Muscle Memory and Tuning Judgement
Like any skill, practice makes perfect. When a martial artist practices moves and scenarios over and over, they are training their subconscious to recognize the scenario and automatically respond in a practiced way. Similar near automatic or intuitive judgment comes to others like chess masters who can see a layout of chess pieces on a board and have a good idea about the state of the board and likely good moves that can follow. Grandmasters can usually detect how close to an end-game the board is.
What appears as expert intuition, can usually be attributed to gut feel, but rather practiced judgment. This practiced judgment comes from automatically recognizing a scenario and automatically knowing sensible next steps. The more experience you get, the better your recognition of a scenario, and the better you are able to respond.
Managers go through a similar process. A manager either needs to have a large amount of experience, or have a way of mentally exercising these scenarios again and again. In the real world, a manager deals with their staff with issues coming up a few times a week and needing months to resolve.
When mentoring, a Mentor is able to quickly go through the larger number of these scenarios at a rate faster than they would experience in their normal professional life. This helps train the practiced judgement, making the manager more effective and faster on their feet.
But be Aware of Bias
A highly self-confident Mentor, can train poor judgment in the same way. If a Mentor isn’t careful, their responses to the Mentee’s problems can drift from what works well for the Mentee to what is simply trained into the Mentor’s mental model. This is where both the Mentee and Mentor have some responsibility.
The Mentee’s first responsibility is to take the advice, as a well-intentioned response to the scenario presented. The Mentee must integrate the advice into their real world scenario and take actions as appropriate. Each Mentor’s solution may be only a partial solution to the Mentor’s problem.

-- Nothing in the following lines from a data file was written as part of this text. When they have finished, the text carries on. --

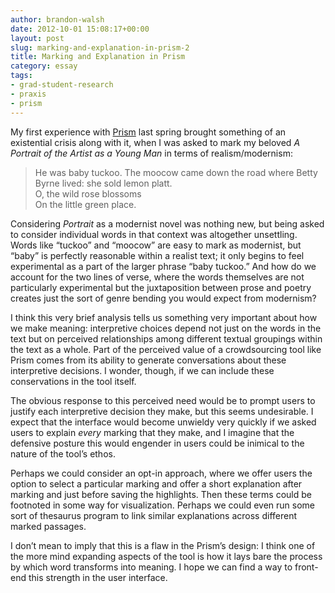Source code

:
 ```yaml
---
author: brandon-walsh
date: 2012-10-01 15:08:17+00:00
layout: post
slug: marking-and-explanation-in-prism-2
title: Marking and Explanation in Prism
category: essay
tags:
- grad-student-research
- praxis
- prism
---
```


My first experience with [Prism](http://prism.scholarslab.org/) last spring brought something of an existential crisis along with it, when I was asked to mark my beloved _A Portrait of the Artist as a Young Man_ in terms of realism/modernism:


> He was baby tuckoo. The moocow came down the road where Betty Byrne lived: she sold lemon platt.<br>
O, the wild rose blossoms<br>
On the little green place.<br>


Considering _Portrait_ as a modernist novel was nothing new, but being asked to consider individual words in that context was altogether unsettling. Words like “tuckoo” and “moocow” are easy to mark as modernist, but “baby” is perfectly reasonable within a realist text; it only begins to feel experimental as a part of the larger phrase “baby tuckoo.” And how do we account for the two lines of verse, where the words themselves are not particularly experimental but the juxtaposition between prose and poetry creates just the sort of genre bending you would expect from modernism?

I think this very brief analysis tells us something very important about how we make meaning: interpretive choices depend not just on the words in the text but on perceived relationships among different textual groupings within the text as a whole. Part of the perceived value of a crowdsourcing tool like Prism comes from its ability to generate conversations about these interpretive decisions. I wonder, though, if we can include these conservations in the tool itself.

The obvious response to this perceived need would be to prompt users to justify each interpretive decision they make, but this seems undesirable. I expect that the interface would become unwieldy very quickly if we asked users to explain _every_ marking that they make, and I imagine that the defensive posture this would engender in users could be inimical to the nature of the tool’s ethos.

Perhaps we could consider an opt-in approach, where we offer users the option to select a particular marking and offer a short explanation after marking and just before saving the highlights. Then these terms could be footnoted in some way for visualization. Perhaps we could even run some sort of thesaurus program to link similar explanations across different marked passages.

I don’t mean to imply that this is a flaw in the Prism’s design: I think one of the more mind expanding aspects of the tool is how it lays bare the process by which word transforms into meaning. I hope we can find a way to front-end this strength in the user interface.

The Mentor’s responsibility is to both appraise the scenario and determine what they might do in that situation. The appriasal stage is the most critical. A Mentor that doesn’t adapt to the Mentee’s actual sitation may end up pushing the Mentee down the knife edge that represents the Mentor’s history. Hoping that you can take the same life steps of your favorite artist and repeat their results, is folly. The linear path that their life has taken also down a knife edge. Any variance, be it a chance meeting or a different decision and the path is different.